One notable example from recent history came with her dissent in the Burwell v. Hobby Lobby case in 2014.
The Supreme Court ruled that certain companies could object to provisions in their health coverage plans, namely contraceptives, on the grounds of religious belief.
In Ginsburg’s dissent, she made it a point to note how the ruling would affect employees who do not share their employer’s religious beliefs and also pointed out the drastic difference in the cost of contraception for women as opposed to men.
“It bears note in this regard that the cost of an IUD is nearly equivalent to a month’s full-time pay for workers earning the minimum wage,” Ginsburg said.

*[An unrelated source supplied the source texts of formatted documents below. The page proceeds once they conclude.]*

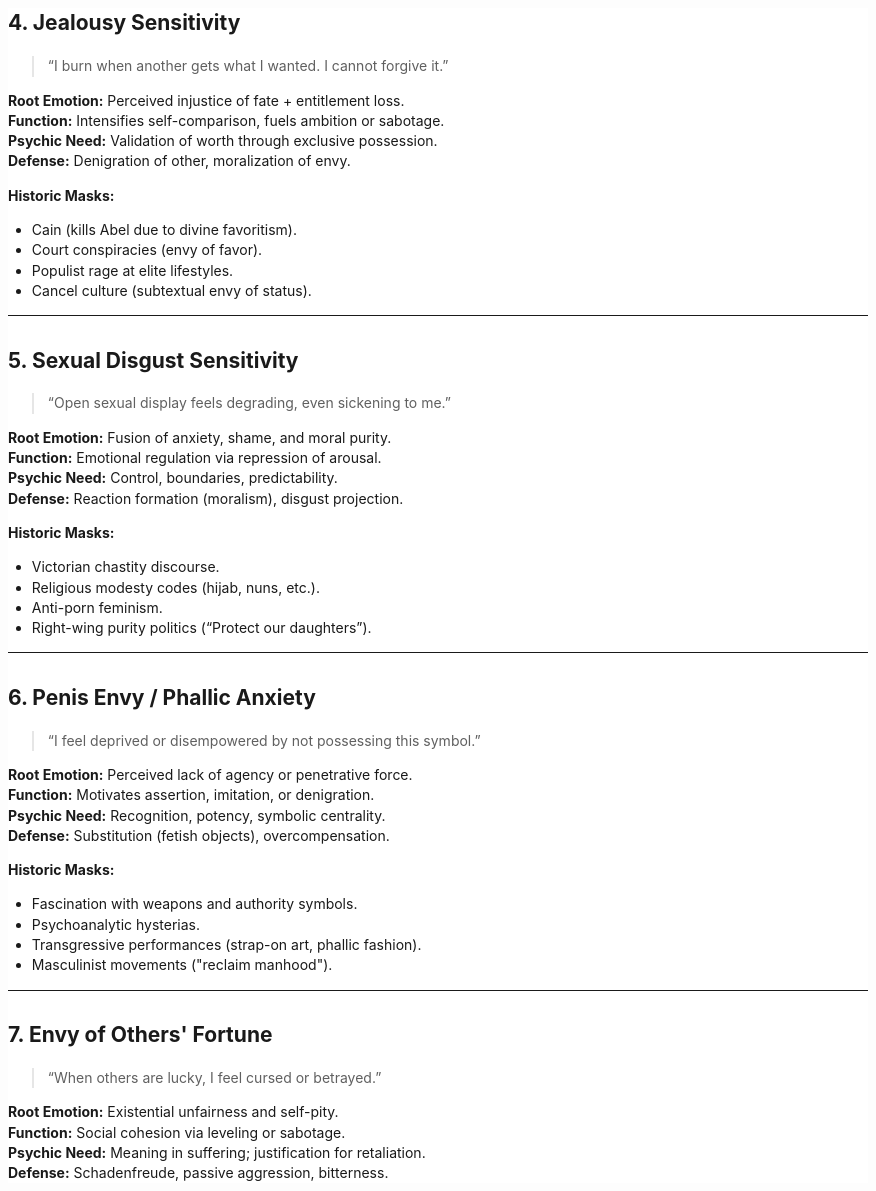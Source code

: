 ## **4. Jealousy Sensitivity**
> “I burn when another gets what I wanted. I cannot forgive it.”

**Root Emotion:** Perceived injustice of fate + entitlement loss.  
**Function:** Intensifies self-comparison, fuels ambition or sabotage.  
**Psychic Need:** Validation of worth through exclusive possession.  
**Defense:** Denigration of other, moralization of envy.

**Historic Masks:**
- Cain (kills Abel due to divine favoritism).  
- Court conspiracies (envy of favor).  
- Populist rage at elite lifestyles.  
- Cancel culture (subtextual envy of status).

---

## **5. Sexual Disgust Sensitivity**
> “Open sexual display feels degrading, even sickening to me.”

**Root Emotion:** Fusion of anxiety, shame, and moral purity.  
**Function:** Emotional regulation via repression of arousal.  
**Psychic Need:** Control, boundaries, predictability.  
**Defense:** Reaction formation (moralism), disgust projection.

**Historic Masks:**
- Victorian chastity discourse.  
- Religious modesty codes (hijab, nuns, etc.).  
- Anti-porn feminism.  
- Right-wing purity politics (“Protect our daughters”).

---

## **6. Penis Envy / Phallic Anxiety**
> “I feel deprived or disempowered by not possessing this symbol.”

**Root Emotion:** Perceived lack of agency or penetrative force.  
**Function:** Motivates assertion, imitation, or denigration.  
**Psychic Need:** Recognition, potency, symbolic centrality.  
**Defense:** Substitution (fetish objects), overcompensation.

**Historic Masks:**
- Fascination with weapons and authority symbols.  
- Psychoanalytic hysterias.  
- Transgressive performances (strap-on art, phallic fashion).  
- Masculinist movements ("reclaim manhood").

---

## **7. Envy of Others' Fortune**
> “When others are lucky, I feel cursed or betrayed.”

**Root Emotion:** Existential unfairness and self-pity.  
**Function:** Social cohesion via leveling or sabotage.  
**Psychic Need:** Meaning in suffering; justification for retaliation.  
**Defense:** Schadenfreude, passive aggression, bitterness.
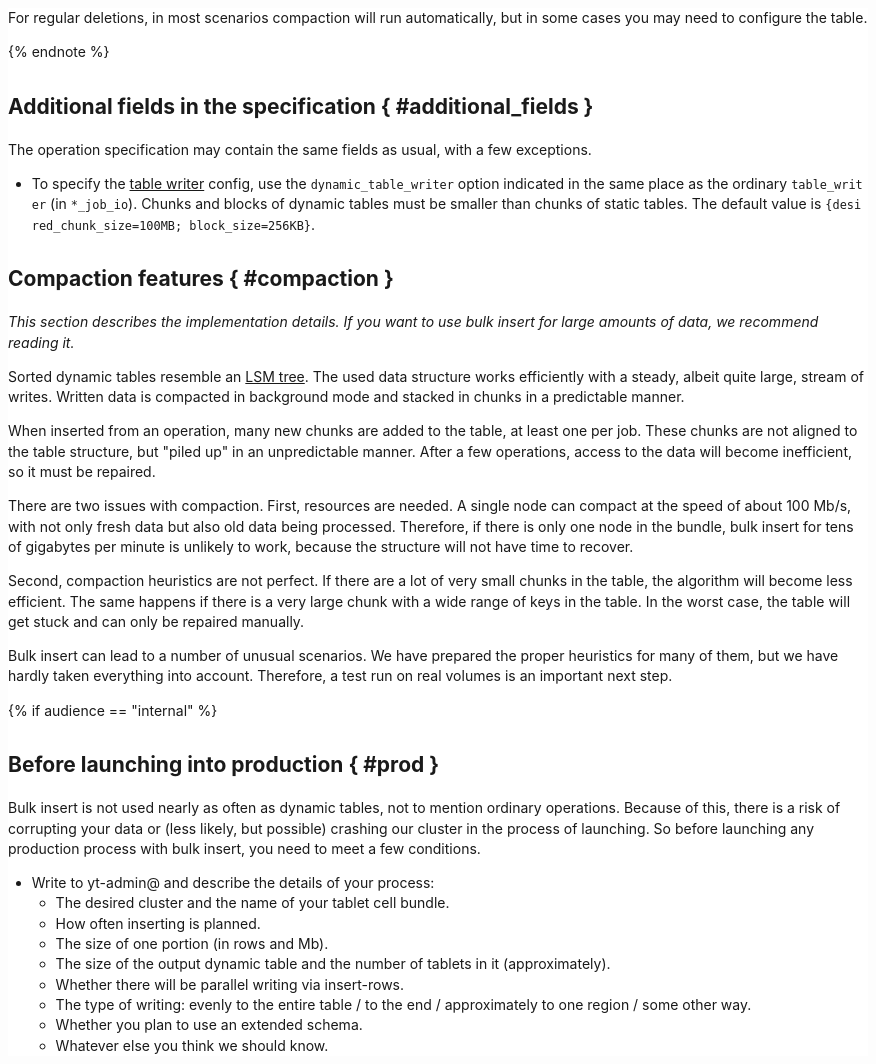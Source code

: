 For regular deletions, in most scenarios compaction will run automatically, but in some cases you may need to configure the table.

{% endnote %}

## Additional fields in the specification { #additional_fields }

The operation specification may contain the same fields as usual, with a few exceptions.

* To specify the [table writer](../../../user-guide/storage/io-configuration#table_writer) config, use the `dynamic_table_writer` option indicated in the same place as the ordinary `table_writer` (in `*_job_io`). Chunks and blocks of dynamic tables must be smaller than chunks of static tables. The default value is `{desired_chunk_size=100MB; block_size=256KB}`.

## Compaction features { #compaction }
_This section describes the implementation details. If you want to use bulk insert for large amounts of data, we recommend reading it._

Sorted dynamic tables resemble an [LSM tree](https://ru.wikipedia.org/wiki/LSM-%D0%B4%D0%B5%D1%80%D0%B5%D0%B2%D0%BE). The used data structure works efficiently with a steady, albeit quite large, stream of writes. Written data is compacted in background mode and stacked in chunks in a predictable manner.

When inserted from an operation, many new chunks are added to the table, at least one per job. These chunks are not aligned to the table structure, but "piled up" in an unpredictable manner. After a few operations, access to the data will become inefficient, so it must be repaired.

There are two issues with compaction. First, resources are needed. A single node can compact at the speed of about 100 Mb/s, with not only fresh data but also old data being processed. Therefore, if there is only one node in the bundle, bulk insert for tens of gigabytes per minute is unlikely to work, because the structure will not have time to recover.

Second, compaction heuristics are not perfect. If there are a lot of very small chunks in the table, the algorithm will become less efficient. The same happens if there is a very large chunk with a wide range of keys in the table. In the worst case, the table will get stuck and can only be repaired manually.

Bulk insert can lead to a number of unusual scenarios. We have prepared the proper heuristics for many of them, but we have hardly taken everything into account. Therefore, a test run on real volumes is an important next step.

{% if audience == "internal" %}
## Before launching into production { #prod }

Bulk insert is not used nearly as often as dynamic tables, not to mention ordinary operations. Because of this, there is a risk of corrupting your data or (less likely, but possible) crashing our cluster in the process of launching. So before launching any production process with bulk insert, you need to meet a few conditions.

* Write to yt-admin@ and describe the details of your process:
   * The desired cluster and the name of your tablet cell bundle.
   * How often inserting is planned.
   * The size of one portion (in rows and Mb).
   * The size of the output dynamic table and the number of tablets in it (approximately).
   * Whether there will be parallel writing via insert-rows.
   * The type of writing: evenly to the entire table / to the end / approximately to one region / some other way.
   * Whether you plan to use an extended schema.
   * Whatever else you think we should know.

While Ginsburg’s dissents were often fiery and memorable, they also represented something that is key to understanding why Ginsburg was so important. Ginsburg dissented because she often found herself on the losing
side of the court’s rulings.
As a result, Ginsburg established herself as perhaps the loudest voice on the court on issues of feminism and in opposition to religious persecution on the court.
Ginsburg was the second woman ever to serve on the court and the first Jewish woman ever to do so, but these were far from the only things that
distinguished her from her colleagues.
Ginsburg was the loudest voice in opposition on the court. She stood up for what she believed even though she was often in the minority. Even though she often lost. Ruth Bader Ginsburg understood that there were worse
things in life than losing. She was a powerful voice dissenting in a court that drifted ever further from what she believed.
Without her voice on the court, who will come forward to dissent?